(Data extracted from a collection)
****************

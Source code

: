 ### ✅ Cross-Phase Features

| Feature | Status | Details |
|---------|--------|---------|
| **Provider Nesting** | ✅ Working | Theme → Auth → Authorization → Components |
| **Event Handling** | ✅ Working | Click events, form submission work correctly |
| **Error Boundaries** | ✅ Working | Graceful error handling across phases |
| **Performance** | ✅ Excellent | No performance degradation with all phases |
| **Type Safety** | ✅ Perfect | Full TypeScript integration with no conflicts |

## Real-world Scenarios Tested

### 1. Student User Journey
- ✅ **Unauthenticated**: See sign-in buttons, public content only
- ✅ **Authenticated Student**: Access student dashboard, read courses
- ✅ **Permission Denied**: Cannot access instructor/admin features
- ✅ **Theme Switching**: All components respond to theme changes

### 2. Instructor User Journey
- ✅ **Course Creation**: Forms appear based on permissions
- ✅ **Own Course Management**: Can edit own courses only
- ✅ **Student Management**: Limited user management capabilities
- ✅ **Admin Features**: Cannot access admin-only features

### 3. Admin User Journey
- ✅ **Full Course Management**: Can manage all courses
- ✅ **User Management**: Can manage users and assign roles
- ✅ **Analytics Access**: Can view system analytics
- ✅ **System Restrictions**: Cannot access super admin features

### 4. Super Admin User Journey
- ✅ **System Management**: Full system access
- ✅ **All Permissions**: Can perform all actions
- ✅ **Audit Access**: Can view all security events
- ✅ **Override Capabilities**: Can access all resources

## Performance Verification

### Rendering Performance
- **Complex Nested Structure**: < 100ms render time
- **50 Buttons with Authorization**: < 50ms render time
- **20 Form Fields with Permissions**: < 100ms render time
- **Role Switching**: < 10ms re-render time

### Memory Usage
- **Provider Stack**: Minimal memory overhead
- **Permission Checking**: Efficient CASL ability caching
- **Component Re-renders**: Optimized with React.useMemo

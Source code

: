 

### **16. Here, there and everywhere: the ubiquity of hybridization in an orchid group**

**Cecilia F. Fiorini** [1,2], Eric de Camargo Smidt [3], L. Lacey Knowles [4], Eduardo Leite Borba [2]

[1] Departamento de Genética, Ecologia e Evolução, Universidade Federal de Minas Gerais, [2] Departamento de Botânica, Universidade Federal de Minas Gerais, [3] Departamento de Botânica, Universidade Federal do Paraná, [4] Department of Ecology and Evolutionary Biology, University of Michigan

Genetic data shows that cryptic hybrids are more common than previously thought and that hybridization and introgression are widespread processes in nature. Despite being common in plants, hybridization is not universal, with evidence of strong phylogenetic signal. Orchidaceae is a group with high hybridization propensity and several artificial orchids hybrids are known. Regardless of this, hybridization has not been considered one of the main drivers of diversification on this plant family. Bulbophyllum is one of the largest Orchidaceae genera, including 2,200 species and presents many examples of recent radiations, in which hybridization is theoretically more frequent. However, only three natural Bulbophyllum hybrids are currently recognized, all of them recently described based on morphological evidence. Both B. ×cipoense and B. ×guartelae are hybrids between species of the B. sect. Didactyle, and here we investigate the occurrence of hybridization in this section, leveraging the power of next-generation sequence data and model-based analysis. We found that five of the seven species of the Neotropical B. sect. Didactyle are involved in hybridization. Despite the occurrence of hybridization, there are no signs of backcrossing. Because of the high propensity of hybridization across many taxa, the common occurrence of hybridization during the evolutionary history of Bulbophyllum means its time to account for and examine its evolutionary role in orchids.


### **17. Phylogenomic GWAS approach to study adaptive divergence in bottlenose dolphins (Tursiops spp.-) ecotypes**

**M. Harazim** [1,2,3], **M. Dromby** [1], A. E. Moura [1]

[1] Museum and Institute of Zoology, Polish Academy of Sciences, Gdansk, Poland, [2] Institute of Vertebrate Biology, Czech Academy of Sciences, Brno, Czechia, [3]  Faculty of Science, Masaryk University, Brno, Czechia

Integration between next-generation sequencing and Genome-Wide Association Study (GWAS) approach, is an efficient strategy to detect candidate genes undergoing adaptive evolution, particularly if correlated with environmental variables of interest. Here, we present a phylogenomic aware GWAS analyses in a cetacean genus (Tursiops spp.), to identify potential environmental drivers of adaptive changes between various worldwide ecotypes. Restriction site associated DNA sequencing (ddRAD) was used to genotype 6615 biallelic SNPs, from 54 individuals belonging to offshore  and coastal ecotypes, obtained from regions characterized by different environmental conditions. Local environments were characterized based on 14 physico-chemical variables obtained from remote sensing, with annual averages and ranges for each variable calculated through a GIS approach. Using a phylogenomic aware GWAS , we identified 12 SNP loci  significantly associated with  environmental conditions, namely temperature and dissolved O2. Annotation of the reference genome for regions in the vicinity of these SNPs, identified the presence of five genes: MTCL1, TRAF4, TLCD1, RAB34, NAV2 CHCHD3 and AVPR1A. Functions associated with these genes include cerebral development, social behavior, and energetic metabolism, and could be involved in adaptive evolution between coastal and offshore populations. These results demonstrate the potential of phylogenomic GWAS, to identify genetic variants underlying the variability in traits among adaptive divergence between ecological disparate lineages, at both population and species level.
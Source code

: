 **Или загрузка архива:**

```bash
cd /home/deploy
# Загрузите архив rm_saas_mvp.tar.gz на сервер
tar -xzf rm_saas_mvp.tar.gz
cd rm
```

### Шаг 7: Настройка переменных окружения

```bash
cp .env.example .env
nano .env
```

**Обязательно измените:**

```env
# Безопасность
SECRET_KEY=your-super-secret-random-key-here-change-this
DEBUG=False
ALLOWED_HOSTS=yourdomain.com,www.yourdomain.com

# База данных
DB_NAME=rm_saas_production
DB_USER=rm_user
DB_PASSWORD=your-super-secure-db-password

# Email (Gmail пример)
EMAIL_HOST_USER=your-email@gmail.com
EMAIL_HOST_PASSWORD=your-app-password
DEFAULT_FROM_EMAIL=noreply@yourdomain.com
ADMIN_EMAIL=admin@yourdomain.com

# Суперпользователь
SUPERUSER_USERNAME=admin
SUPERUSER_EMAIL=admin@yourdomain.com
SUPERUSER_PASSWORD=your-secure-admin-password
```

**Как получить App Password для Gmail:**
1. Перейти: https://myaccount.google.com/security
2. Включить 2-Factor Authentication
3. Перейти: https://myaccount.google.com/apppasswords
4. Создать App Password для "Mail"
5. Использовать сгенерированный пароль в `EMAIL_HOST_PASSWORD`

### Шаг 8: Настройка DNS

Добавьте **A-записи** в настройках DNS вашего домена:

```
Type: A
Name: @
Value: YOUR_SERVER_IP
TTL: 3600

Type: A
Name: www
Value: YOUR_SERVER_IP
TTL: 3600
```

****************

[EXERCISE]:
In this exercise, give every record above again exactly.

[TASK RESPONSE]:
Source code

: ### ✅ Cross-Phase Features

| Feature | Status | Details |
|---------|--------|---------|
| **Provider Nesting** | ✅ Working | Theme → Auth → Authorization → Components |
| **Event Handling** | ✅ Working | Click events, form submission work correctly |
| **Error Boundaries** | ✅ Working | Graceful error handling across phases |
| **Performance** | ✅ Excellent | No performance degradation with all phases |
| **Type Safety** | ✅ Perfect | Full TypeScript integration with no conflicts |

## Real-world Scenarios Tested

### 1. Student User Journey
- ✅ **Unauthenticated**: See sign-in buttons, public content only
- ✅ **Authenticated Student**: Access student dashboard, read courses
- ✅ **Permission Denied**: Cannot access instructor/admin features
- ✅ **Theme Switching**: All components respond to theme changes

### 2. Instructor User Journey
- ✅ **Course Creation**: Forms appear based on permissions
- ✅ **Own Course Management**: Can edit own courses only
- ✅ **Student Management**: Limited user management capabilities
- ✅ **Admin Features**: Cannot access admin-only features

### 3. Admin User Journey
- ✅ **Full Course Management**: Can manage all courses
- ✅ **User Management**: Can manage users and assign roles
- ✅ **Analytics Access**: Can view system analytics
- ✅ **System Restrictions**: Cannot access super admin features

### 4. Super Admin User Journey
- ✅ **System Management**: Full system access
- ✅ **All Permissions**: Can perform all actions
- ✅ **Audit Access**: Can view all security events
- ✅ **Override Capabilities**: Can access all resources

## Performance Verification

### Rendering Performance
- **Complex Nested Structure**: < 100ms render time
- **50 Buttons with Authorization**: < 50ms render time
- **20 Form Fields with Permissions**: < 100ms render time
- **Role Switching**: < 10ms re-render time

### Memory Usage
- **Provider Stack**: Minimal memory overhead
- **Permission Checking**: Efficient CASL ability caching
- **Component Re-renders**: Optimized with React.useMemo

Source code

: 

### **16. Here, there and everywhere: the ubiquity of hybridization in an orchid group**

**Cecilia F. Fiorini** [1,2], Eric de Camargo Smidt [3], L. Lacey Knowles [4], Eduardo Leite Borba [2]

[1] Departamento de Genética, Ecologia e Evolução, Universidade Federal de Minas Gerais, [2] Departamento de Botânica, Universidade Federal de Minas Gerais, [3] Departamento de Botânica, Universidade Federal do Paraná, [4] Department of Ecology and Evolutionary Biology, University of Michigan

Genetic data shows that cryptic hybrids are more common than previously thought and that hybridization and introgression are widespread processes in nature. Despite being common in plants, hybridization is not universal, with evidence of strong phylogenetic signal. Orchidaceae is a group with high hybridization propensity and several artificial orchids hybrids are known. Regardless of this, hybridization has not been considered one of the main drivers of diversification on this plant family. Bulbophyllum is one of the largest Orchidaceae genera, including 2,200 species and presents many examples of recent radiations, in which hybridization is theoretically more frequent. However, only three natural Bulbophyllum hybrids are currently recognized, all of them recently described based on morphological evidence. Both B. ×cipoense and B. ×guartelae are hybrids between species of the B. sect. Didactyle, and here we investigate the occurrence of hybridization in this section, leveraging the power of next-generation sequence data and model-based analysis. We found that five of the seven species of the Neotropical B. sect. Didactyle are involved in hybridization. Despite the occurrence of hybridization, there are no signs of backcrossing. Because of the high propensity of hybridization across many taxa, the common occurrence of hybridization during the evolutionary history of Bulbophyllum means its time to account for and examine its evolutionary role in orchids.


### **17. Phylogenomic GWAS approach to study adaptive divergence in bottlenose dolphins (Tursiops spp.-) ecotypes**

**M. Harazim** [1,2,3], **M. Dromby** [1], A. E. Moura [1]

[1] Museum and Institute of Zoology, Polish Academy of Sciences, Gdansk, Poland, [2] Institute of Vertebrate Biology, Czech Academy of Sciences, Brno, Czechia, [3]  Faculty of Science, Masaryk University, Brno, Czechia

Integration between next-generation sequencing and Genome-Wide Association Study (GWAS) approach, is an efficient strategy to detect candidate genes undergoing adaptive evolution, particularly if correlated with environmental variables of interest. Here, we present a phylogenomic aware GWAS analyses in a cetacean genus (Tursiops spp.), to identify potential environmental drivers of adaptive changes between various worldwide ecotypes. Restriction site associated DNA sequencing (ddRAD) was used to genotype 6615 biallelic SNPs, from 54 individuals belonging to offshore  and coastal ecotypes, obtained from regions characterized by different environmental conditions. Local environments were characterized based on 14 physico-chemical variables obtained from remote sensing, with annual averages and ranges for each variable calculated through a GIS approach. Using a phylogenomic aware GWAS , we identified 12 SNP loci  significantly associated with  environmental conditions, namely temperature and dissolved O2. Annotation of the reference genome for regions in the vicinity of these SNPs, identified the presence of five genes: MTCL1, TRAF4, TLCD1, RAB34, NAV2 CHCHD3 and AVPR1A. Functions associated with these genes include cerebral development, social behavior, and energetic metabolism, and could be involved in adaptive evolution between coastal and offshore populations. These results demonstrate the potential of phylogenomic GWAS, to identify genetic variants underlying the variability in traits among adaptive divergence between ecological disparate lineages, at both population and species level.
Source code

: **Или загрузка архива:**

```bash
cd /home/deploy
# Загрузите архив rm_saas_mvp.tar.gz на сервер
tar -xzf rm_saas_mvp.tar.gz
cd rm
```

### Шаг 7: Настройка переменных окружения

```bash
cp .env.example .env
nano .env
```

**Обязательно измените:**

```env
# Безопасность
SECRET_KEY=your-super-secret-random-key-here-change-this
DEBUG=False
ALLOWED_HOSTS=yourdomain.com,www.yourdomain.com

# База данных
DB_NAME=rm_saas_production
DB_USER=rm_user
DB_PASSWORD=your-super-secure-db-password

# Email (Gmail пример)
EMAIL_HOST_USER=your-email@gmail.com
EMAIL_HOST_PASSWORD=your-app-password
DEFAULT_FROM_EMAIL=noreply@yourdomain.com
ADMIN_EMAIL=admin@yourdomain.com

# Суперпользователь
SUPERUSER_USERNAME=admin
SUPERUSER_EMAIL=admin@yourdomain.com
SUPERUSER_PASSWORD=your-secure-admin-password
```

**Как получить App Password для Gmail:**
1. Перейти: https://myaccount.google.com/security
2. Включить 2-Factor Authentication
3. Перейти: https://myaccount.google.com/apppasswords
4. Создать App Password для "Mail"
5. Использовать сгенерированный пароль в `EMAIL_HOST_PASSWORD`

### Шаг 8: Настройка DNS

Добавьте **A-записи** в настройках DNS вашего домена:

```
Type: A
Name: @
Value: YOUR_SERVER_IP
TTL: 3600

Type: A
Name: www
Value: YOUR_SERVER_IP
TTL: 3600
```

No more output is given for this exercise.